* Stored data entries
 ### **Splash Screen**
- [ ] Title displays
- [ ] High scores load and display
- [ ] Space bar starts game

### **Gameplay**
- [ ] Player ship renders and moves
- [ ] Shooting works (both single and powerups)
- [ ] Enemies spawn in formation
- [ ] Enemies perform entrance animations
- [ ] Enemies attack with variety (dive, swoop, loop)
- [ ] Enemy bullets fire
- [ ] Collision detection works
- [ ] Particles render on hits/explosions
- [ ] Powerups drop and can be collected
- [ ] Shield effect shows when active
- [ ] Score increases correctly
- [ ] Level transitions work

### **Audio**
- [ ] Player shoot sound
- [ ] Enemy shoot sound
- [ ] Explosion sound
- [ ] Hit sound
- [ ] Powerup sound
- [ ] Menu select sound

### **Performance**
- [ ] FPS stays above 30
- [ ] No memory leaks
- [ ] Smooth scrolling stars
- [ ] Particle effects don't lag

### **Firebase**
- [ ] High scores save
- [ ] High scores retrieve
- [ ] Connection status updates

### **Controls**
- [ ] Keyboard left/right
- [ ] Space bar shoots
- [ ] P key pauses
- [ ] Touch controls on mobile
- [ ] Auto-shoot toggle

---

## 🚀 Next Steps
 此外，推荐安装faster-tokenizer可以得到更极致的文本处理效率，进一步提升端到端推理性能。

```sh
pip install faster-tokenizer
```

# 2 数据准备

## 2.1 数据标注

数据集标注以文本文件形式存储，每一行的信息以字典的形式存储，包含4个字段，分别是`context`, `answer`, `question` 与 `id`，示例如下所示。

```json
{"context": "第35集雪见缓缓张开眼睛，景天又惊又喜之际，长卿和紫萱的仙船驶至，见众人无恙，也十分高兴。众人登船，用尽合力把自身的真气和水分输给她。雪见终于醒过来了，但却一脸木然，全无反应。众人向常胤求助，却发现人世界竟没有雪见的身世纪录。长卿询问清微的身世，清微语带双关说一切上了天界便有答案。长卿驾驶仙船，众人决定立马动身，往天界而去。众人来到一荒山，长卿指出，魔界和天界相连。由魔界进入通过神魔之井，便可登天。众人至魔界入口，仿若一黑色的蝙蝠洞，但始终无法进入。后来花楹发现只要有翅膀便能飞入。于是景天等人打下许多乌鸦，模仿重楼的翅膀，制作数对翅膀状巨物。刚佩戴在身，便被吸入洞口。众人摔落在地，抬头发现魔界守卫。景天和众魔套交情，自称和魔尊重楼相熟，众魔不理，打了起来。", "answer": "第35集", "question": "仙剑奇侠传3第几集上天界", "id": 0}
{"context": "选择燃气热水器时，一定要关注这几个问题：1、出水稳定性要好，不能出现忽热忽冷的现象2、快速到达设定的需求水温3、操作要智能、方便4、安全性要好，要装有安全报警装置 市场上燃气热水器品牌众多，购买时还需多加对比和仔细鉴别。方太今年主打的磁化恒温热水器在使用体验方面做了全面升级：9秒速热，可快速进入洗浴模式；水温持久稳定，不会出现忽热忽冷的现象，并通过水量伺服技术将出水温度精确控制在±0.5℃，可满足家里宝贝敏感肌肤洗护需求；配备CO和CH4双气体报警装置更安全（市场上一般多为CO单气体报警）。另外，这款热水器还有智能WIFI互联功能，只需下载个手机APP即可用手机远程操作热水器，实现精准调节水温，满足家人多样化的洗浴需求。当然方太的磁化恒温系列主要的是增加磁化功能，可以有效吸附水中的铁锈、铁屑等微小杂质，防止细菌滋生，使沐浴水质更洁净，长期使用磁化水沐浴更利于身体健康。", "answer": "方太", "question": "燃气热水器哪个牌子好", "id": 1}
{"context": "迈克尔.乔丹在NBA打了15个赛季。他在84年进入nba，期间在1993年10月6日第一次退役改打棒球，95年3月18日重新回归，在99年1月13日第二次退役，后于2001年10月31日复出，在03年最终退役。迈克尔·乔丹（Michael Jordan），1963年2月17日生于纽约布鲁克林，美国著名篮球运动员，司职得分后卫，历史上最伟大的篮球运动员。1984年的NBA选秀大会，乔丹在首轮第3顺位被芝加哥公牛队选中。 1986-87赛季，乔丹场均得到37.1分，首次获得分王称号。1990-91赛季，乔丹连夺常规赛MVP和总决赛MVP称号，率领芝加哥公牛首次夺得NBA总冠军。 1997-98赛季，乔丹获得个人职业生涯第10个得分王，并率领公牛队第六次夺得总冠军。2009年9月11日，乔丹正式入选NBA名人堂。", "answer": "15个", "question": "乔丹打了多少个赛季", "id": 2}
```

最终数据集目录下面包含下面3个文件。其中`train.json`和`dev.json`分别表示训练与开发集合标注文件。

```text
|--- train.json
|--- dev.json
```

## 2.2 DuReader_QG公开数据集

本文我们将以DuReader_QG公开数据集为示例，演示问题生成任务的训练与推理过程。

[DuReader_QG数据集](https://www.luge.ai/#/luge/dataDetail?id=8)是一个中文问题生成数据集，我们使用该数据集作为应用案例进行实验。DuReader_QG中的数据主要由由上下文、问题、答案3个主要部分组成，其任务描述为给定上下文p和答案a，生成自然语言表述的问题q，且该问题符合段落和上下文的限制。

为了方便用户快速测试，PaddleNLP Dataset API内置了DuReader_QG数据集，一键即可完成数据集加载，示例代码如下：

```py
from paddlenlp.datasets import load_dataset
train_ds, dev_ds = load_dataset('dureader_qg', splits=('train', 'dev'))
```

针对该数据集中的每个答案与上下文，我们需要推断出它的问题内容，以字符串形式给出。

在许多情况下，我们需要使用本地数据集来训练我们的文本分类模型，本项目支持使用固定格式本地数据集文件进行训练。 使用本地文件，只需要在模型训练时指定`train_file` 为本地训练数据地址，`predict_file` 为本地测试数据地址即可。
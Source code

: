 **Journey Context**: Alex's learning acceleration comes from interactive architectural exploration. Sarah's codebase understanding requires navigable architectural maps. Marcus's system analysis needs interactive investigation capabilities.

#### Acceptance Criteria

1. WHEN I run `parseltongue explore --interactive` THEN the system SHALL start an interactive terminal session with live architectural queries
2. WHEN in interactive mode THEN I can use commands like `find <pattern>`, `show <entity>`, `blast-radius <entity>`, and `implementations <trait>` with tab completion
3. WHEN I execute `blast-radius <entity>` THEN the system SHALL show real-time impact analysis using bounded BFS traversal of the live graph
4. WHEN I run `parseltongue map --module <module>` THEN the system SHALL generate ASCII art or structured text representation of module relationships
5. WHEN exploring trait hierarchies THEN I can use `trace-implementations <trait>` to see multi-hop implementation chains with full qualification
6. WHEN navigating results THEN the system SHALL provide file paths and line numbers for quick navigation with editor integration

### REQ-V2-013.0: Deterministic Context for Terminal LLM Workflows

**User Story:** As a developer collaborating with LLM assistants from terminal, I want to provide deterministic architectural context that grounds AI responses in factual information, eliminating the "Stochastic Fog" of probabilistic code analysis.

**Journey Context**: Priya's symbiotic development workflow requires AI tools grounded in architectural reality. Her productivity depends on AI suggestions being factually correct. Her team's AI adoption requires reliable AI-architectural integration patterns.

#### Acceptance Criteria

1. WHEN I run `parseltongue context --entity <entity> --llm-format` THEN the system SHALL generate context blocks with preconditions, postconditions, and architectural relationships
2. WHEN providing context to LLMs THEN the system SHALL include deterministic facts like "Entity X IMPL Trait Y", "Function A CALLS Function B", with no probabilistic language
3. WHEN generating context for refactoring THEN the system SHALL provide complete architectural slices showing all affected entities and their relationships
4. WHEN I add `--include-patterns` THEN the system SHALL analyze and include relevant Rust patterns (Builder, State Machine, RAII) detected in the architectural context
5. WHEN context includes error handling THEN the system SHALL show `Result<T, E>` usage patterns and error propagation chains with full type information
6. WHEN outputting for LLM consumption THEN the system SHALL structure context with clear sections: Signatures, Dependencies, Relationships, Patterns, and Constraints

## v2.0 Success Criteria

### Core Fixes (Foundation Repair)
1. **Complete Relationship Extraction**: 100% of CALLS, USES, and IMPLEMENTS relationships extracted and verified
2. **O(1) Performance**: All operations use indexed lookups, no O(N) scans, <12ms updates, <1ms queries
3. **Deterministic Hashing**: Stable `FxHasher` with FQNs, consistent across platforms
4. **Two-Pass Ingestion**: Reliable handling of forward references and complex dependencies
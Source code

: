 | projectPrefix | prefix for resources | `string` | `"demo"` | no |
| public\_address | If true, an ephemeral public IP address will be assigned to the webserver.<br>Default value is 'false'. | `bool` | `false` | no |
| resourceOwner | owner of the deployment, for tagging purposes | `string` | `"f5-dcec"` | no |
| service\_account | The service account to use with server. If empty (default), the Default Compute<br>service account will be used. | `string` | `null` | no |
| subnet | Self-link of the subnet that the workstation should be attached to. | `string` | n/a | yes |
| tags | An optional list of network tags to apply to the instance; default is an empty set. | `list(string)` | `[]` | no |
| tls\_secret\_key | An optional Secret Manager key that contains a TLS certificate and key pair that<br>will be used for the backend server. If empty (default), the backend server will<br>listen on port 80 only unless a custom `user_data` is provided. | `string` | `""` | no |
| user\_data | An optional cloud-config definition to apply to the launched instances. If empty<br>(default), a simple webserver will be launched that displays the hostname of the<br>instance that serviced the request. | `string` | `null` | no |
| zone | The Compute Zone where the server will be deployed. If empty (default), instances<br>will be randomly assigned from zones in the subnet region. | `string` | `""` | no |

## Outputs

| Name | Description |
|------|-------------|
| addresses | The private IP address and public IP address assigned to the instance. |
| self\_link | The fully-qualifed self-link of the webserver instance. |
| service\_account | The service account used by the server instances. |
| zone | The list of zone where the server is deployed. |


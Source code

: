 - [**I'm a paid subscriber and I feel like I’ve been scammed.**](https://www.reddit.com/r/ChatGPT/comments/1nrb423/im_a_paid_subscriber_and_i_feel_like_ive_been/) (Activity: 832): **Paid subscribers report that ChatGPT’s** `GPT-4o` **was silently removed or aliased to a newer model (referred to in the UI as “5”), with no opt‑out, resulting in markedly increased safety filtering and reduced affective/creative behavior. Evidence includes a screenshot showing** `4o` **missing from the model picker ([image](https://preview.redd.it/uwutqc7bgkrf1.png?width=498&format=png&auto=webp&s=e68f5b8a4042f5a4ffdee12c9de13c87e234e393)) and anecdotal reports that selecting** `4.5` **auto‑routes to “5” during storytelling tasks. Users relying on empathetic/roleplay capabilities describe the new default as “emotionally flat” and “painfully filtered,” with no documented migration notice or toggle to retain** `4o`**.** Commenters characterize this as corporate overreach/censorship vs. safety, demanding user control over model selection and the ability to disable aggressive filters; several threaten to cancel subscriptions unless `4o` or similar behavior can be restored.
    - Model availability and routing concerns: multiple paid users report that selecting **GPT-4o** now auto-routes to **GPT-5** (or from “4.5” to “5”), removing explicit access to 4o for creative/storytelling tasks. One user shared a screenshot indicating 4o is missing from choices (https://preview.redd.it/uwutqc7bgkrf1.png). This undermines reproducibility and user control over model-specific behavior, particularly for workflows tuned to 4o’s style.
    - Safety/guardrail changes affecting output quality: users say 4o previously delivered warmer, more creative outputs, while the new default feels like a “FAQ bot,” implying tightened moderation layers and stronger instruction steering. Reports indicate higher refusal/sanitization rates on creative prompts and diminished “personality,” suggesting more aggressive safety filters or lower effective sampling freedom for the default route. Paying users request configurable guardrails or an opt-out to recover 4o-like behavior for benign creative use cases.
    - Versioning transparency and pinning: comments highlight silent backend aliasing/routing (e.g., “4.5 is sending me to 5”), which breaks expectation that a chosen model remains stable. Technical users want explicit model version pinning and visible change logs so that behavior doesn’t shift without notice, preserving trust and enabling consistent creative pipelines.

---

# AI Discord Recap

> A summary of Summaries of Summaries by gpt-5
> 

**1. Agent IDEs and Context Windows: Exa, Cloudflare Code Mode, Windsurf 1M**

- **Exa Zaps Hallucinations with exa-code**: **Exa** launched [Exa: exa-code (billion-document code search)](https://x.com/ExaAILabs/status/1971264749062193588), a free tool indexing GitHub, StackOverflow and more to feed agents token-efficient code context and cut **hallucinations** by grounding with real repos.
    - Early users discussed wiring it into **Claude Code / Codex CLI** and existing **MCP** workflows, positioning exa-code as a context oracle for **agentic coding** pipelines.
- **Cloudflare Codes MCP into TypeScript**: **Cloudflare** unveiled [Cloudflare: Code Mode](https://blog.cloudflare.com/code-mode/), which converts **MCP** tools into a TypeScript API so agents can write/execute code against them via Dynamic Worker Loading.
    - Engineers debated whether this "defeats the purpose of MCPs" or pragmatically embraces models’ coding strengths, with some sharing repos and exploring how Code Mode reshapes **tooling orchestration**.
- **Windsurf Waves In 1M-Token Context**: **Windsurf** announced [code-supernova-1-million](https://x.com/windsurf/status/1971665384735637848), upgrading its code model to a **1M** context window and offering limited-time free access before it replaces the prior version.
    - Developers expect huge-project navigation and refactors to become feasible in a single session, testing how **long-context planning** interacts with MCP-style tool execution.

* Exercise directions
Output, from the data above, the lines from the line with "- [ ] Enemies perform entrance animations" to the line with "- [ ] Connection status updates" exactly as they stand, both ends included and nothing else.

* Exercise answer
- [ ] Enemies perform entrance animations
- [ ] Enemies attack with variety (dive, swoop, loop)
- [ ] Enemy bullets fire
- [ ] Collision detection works
- [ ] Particles render on hits/explosions
- [ ] Powerups drop and can be collected
- [ ] Shield effect shows when active
- [ ] Score increases correctly
- [ ] Level transitions work

### **Audio**
- [ ] Player shoot sound
- [ ] Enemy shoot sound
- [ ] Explosion sound
- [ ] Hit sound
- [ ] Powerup sound
- [ ] Menu select sound

### **Performance**
- [ ] FPS stays above 30
- [ ] No memory leaks
- [ ] Smooth scrolling stars
- [ ] Particle effects don't lag

### **Firebase**
- [ ] High scores save
- [ ] High scores retrieve
- [ ] Connection status updates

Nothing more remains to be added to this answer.